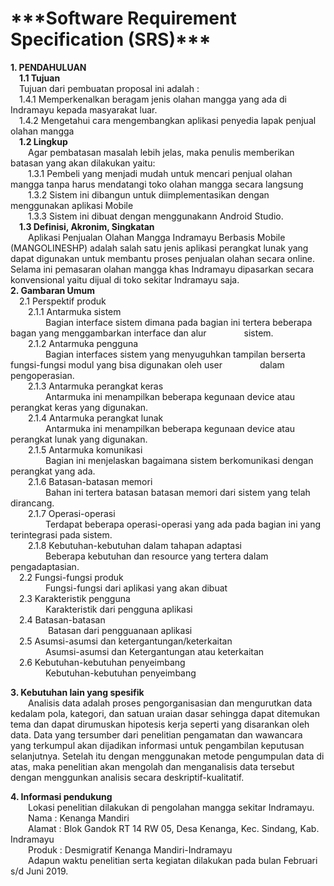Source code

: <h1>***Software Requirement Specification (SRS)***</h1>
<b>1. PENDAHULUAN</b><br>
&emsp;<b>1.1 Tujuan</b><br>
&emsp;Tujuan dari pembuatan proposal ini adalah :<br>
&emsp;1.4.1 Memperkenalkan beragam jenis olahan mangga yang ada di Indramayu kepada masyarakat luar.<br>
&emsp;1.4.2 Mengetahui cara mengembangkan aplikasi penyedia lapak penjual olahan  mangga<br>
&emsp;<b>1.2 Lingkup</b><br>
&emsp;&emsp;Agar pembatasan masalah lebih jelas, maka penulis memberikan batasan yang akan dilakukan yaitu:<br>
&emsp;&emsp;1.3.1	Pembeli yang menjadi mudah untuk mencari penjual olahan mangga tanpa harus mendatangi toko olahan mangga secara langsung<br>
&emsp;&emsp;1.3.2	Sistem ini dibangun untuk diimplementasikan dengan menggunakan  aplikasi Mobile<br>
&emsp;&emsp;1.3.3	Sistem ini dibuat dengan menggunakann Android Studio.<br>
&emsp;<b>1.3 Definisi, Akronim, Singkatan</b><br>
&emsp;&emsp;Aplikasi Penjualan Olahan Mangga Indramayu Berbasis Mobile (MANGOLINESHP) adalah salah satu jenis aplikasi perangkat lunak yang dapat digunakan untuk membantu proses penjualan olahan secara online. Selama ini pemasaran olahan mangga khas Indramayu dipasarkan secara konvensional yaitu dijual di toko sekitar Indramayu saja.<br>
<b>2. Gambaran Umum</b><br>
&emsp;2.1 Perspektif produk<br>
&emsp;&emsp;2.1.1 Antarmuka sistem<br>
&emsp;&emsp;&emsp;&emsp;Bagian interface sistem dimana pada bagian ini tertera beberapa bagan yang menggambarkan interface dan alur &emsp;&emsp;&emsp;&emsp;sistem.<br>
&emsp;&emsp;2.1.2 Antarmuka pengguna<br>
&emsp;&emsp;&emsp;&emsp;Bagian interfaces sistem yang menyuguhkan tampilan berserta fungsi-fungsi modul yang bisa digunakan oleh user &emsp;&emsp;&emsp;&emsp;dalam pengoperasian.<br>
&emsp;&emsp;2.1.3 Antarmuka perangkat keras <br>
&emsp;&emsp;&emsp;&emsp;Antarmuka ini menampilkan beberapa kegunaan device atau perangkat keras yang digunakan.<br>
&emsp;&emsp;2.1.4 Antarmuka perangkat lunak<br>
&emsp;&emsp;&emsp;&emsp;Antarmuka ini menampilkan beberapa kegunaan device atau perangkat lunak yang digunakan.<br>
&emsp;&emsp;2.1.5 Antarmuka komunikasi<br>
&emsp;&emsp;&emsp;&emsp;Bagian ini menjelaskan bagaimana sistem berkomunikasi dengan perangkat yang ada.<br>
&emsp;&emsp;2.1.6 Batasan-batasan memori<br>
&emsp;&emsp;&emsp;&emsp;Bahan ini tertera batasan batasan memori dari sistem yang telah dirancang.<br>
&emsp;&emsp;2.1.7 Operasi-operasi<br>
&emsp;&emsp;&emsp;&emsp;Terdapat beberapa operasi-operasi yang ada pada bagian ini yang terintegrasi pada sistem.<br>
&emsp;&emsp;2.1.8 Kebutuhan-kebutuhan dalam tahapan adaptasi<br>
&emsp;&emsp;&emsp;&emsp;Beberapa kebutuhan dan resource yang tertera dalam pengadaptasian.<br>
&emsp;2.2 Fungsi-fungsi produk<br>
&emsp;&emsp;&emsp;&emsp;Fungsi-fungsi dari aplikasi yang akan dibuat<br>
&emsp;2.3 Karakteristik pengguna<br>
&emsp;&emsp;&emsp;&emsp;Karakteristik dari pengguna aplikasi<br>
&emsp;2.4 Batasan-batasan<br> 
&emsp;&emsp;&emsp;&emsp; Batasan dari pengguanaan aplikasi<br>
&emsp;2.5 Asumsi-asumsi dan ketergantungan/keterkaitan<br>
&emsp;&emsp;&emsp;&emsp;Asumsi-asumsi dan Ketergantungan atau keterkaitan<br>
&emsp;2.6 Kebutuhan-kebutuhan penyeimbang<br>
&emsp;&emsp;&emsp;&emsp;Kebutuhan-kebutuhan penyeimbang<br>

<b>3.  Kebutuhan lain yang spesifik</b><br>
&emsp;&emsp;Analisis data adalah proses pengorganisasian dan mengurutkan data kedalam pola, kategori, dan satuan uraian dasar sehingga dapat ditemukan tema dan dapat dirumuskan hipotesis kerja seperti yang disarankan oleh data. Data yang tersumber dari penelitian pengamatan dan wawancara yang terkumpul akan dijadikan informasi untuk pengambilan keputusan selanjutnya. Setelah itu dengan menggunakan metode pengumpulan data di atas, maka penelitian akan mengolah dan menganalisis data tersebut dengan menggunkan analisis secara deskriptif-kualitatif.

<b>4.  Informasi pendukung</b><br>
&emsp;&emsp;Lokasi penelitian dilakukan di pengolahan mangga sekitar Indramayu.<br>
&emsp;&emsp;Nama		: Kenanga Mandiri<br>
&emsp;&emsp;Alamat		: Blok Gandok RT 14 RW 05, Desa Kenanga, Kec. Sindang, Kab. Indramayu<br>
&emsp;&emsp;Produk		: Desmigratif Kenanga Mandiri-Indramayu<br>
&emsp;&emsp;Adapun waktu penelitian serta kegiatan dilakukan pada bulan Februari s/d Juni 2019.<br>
-.-.-
» **Exercise description**
The reply must match the records exactly, apart from the pictures, which are left out.

» **Exercise output**
Source code

: <h1>***Software Requirement Specification (SRS)***</h1>
<b>1. PENDAHULUAN</b><br>
&emsp;<b>1.1 Tujuan</b><br>
&emsp;Tujuan dari pembuatan proposal ini adalah :<br>
&emsp;1.4.1 Memperkenalkan beragam jenis olahan mangga yang ada di Indramayu kepada masyarakat luar.<br>
&emsp;1.4.2 Mengetahui cara mengembangkan aplikasi penyedia lapak penjual olahan  mangga<br>
&emsp;<b>1.2 Lingkup</b><br>
&emsp;&emsp;Agar pembatasan masalah lebih jelas, maka penulis memberikan batasan yang akan dilakukan yaitu:<br>
&emsp;&emsp;1.3.1	Pembeli yang menjadi mudah untuk mencari penjual olahan mangga tanpa harus mendatangi toko olahan mangga secara langsung<br>
&emsp;&emsp;1.3.2	Sistem ini dibangun untuk diimplementasikan dengan menggunakan  aplikasi Mobile<br>
&emsp;&emsp;1.3.3	Sistem ini dibuat dengan menggunakann Android Studio.<br>
&emsp;<b>1.3 Definisi, Akronim, Singkatan</b><br>
&emsp;&emsp;Aplikasi Penjualan Olahan Mangga Indramayu Berbasis Mobile (MANGOLINESHP) adalah salah satu jenis aplikasi perangkat lunak yang dapat digunakan untuk membantu proses penjualan olahan secara online. Selama ini pemasaran olahan mangga khas Indramayu dipasarkan secara konvensional yaitu dijual di toko sekitar Indramayu saja.<br>
<b>2. Gambaran Umum</b><br>
&emsp;2.1 Perspektif produk<br>
&emsp;&emsp;2.1.1 Antarmuka sistem<br>
&emsp;&emsp;&emsp;&emsp;Bagian interface sistem dimana pada bagian ini tertera beberapa bagan yang menggambarkan interface dan alur &emsp;&emsp;&emsp;&emsp;sistem.<br>
&emsp;&emsp;2.1.2 Antarmuka pengguna<br>
&emsp;&emsp;&emsp;&emsp;Bagian interfaces sistem yang menyuguhkan tampilan berserta fungsi-fungsi modul yang bisa digunakan oleh user &emsp;&emsp;&emsp;&emsp;dalam pengoperasian.<br>
&emsp;&emsp;2.1.3 Antarmuka perangkat keras <br>
&emsp;&emsp;&emsp;&emsp;Antarmuka ini menampilkan beberapa kegunaan device atau perangkat keras yang digunakan.<br>
&emsp;&emsp;2.1.4 Antarmuka perangkat lunak<br>
&emsp;&emsp;&emsp;&emsp;Antarmuka ini menampilkan beberapa kegunaan device atau perangkat lunak yang digunakan.<br>
&emsp;&emsp;2.1.5 Antarmuka komunikasi<br>
&emsp;&emsp;&emsp;&emsp;Bagian ini menjelaskan bagaimana sistem berkomunikasi dengan perangkat yang ada.<br>
&emsp;&emsp;2.1.6 Batasan-batasan memori<br>
&emsp;&emsp;&emsp;&emsp;Bahan ini tertera batasan batasan memori dari sistem yang telah dirancang.<br>
&emsp;&emsp;2.1.7 Operasi-operasi<br>
&emsp;&emsp;&emsp;&emsp;Terdapat beberapa operasi-operasi yang ada pada bagian ini yang terintegrasi pada sistem.<br>
&emsp;&emsp;2.1.8 Kebutuhan-kebutuhan dalam tahapan adaptasi<br>
&emsp;&emsp;&emsp;&emsp;Beberapa kebutuhan dan resource yang tertera dalam pengadaptasian.<br>
&emsp;2.2 Fungsi-fungsi produk<br>
&emsp;&emsp;&emsp;&emsp;Fungsi-fungsi dari aplikasi yang akan dibuat<br>
&emsp;2.3 Karakteristik pengguna<br>
&emsp;&emsp;&emsp;&emsp;Karakteristik dari pengguna aplikasi<br>
&emsp;2.4 Batasan-batasan<br> 
&emsp;&emsp;&emsp;&emsp; Batasan dari pengguanaan aplikasi<br>
&emsp;2.5 Asumsi-asumsi dan ketergantungan/keterkaitan<br>
&emsp;&emsp;&emsp;&emsp;Asumsi-asumsi dan Ketergantungan atau keterkaitan<br>
&emsp;2.6 Kebutuhan-kebutuhan penyeimbang<br>
&emsp;&emsp;&emsp;&emsp;Kebutuhan-kebutuhan penyeimbang<br>

<b>3.  Kebutuhan lain yang spesifik</b><br>
&emsp;&emsp;Analisis data adalah proses pengorganisasian dan mengurutkan data kedalam pola, kategori, dan satuan uraian dasar sehingga dapat ditemukan tema dan dapat dirumuskan hipotesis kerja seperti yang disarankan oleh data. Data yang tersumber dari penelitian pengamatan dan wawancara yang terkumpul akan dijadikan informasi untuk pengambilan keputusan selanjutnya. Setelah itu dengan menggunakan metode pengumpulan data di atas, maka penelitian akan mengolah dan menganalisis data tersebut dengan menggunkan analisis secara deskriptif-kualitatif.

<b>4.  Informasi pendukung</b><br>
&emsp;&emsp;Lokasi penelitian dilakukan di pengolahan mangga sekitar Indramayu.<br>
&emsp;&emsp;Nama		: Kenanga Mandiri<br>
&emsp;&emsp;Alamat		: Blok Gandok RT 14 RW 05, Desa Kenanga, Kec. Sindang, Kab. Indramayu<br>
&emsp;&emsp;Produk		: Desmigratif Kenanga Mandiri-Indramayu<br>
&emsp;&emsp;Adapun waktu penelitian serta kegiatan dilakukan pada bulan Februari s/d Juni 2019.<br>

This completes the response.